> _INSTRUCTIONS FOR THE TASK_
Each entry shown below is to be reproduced exactly.

> _INFORMATION_
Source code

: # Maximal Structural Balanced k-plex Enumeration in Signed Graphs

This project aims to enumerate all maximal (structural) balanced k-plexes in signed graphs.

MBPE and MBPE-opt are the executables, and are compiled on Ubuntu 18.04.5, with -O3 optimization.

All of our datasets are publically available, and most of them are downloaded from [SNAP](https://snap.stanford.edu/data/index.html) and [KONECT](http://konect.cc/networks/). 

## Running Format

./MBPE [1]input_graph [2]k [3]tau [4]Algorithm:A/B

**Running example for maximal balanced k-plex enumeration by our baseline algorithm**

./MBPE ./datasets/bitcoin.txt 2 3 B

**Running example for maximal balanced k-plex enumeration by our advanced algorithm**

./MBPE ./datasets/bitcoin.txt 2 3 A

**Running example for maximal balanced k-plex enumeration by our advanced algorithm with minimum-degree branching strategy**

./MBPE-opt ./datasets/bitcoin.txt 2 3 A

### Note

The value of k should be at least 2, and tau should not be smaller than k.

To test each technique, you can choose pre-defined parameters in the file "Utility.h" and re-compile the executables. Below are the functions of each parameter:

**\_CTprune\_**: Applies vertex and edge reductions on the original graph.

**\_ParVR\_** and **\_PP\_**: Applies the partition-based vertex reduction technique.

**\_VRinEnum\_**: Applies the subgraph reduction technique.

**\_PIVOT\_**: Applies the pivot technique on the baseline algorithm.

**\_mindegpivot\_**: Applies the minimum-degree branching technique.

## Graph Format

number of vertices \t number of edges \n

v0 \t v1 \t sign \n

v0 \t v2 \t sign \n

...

> _RESPONSE_
Source code

: # Maximal Structural Balanced k-plex Enumeration in Signed Graphs

This project aims to enumerate all maximal (structural) balanced k-plexes in signed graphs.

MBPE and MBPE-opt are the executables, and are compiled on Ubuntu 18.04.5, with -O3 optimization.

All of our datasets are publically available, and most of them are downloaded from [SNAP](https://snap.stanford.edu/data/index.html) and [KONECT](http://konect.cc/networks/). 

## Running Format

./MBPE [1]input_graph [2]k [3]tau [4]Algorithm:A/B

**Running example for maximal balanced k-plex enumeration by our baseline algorithm**

./MBPE ./datasets/bitcoin.txt 2 3 B

**Running example for maximal balanced k-plex enumeration by our advanced algorithm**

./MBPE ./datasets/bitcoin.txt 2 3 A

**Running example for maximal balanced k-plex enumeration by our advanced algorithm with minimum-degree branching strategy**

./MBPE-opt ./datasets/bitcoin.txt 2 3 A

### Note

The value of k should be at least 2, and tau should not be smaller than k.

To test each technique, you can choose pre-defined parameters in the file "Utility.h" and re-compile the executables. Below are the functions of each parameter:

**\_CTprune\_**: Applies vertex and edge reductions on the original graph.

**\_ParVR\_** and **\_PP\_**: Applies the partition-based vertex reduction technique.

**\_VRinEnum\_**: Applies the subgraph reduction technique.

**\_PIVOT\_**: Applies the pivot technique on the baseline algorithm.

**\_mindegpivot\_**: Applies the minimum-degree branching technique.

## Graph Format

number of vertices \t number of edges \n

v0 \t v1 \t sign \n

v0 \t v2 \t sign \n

...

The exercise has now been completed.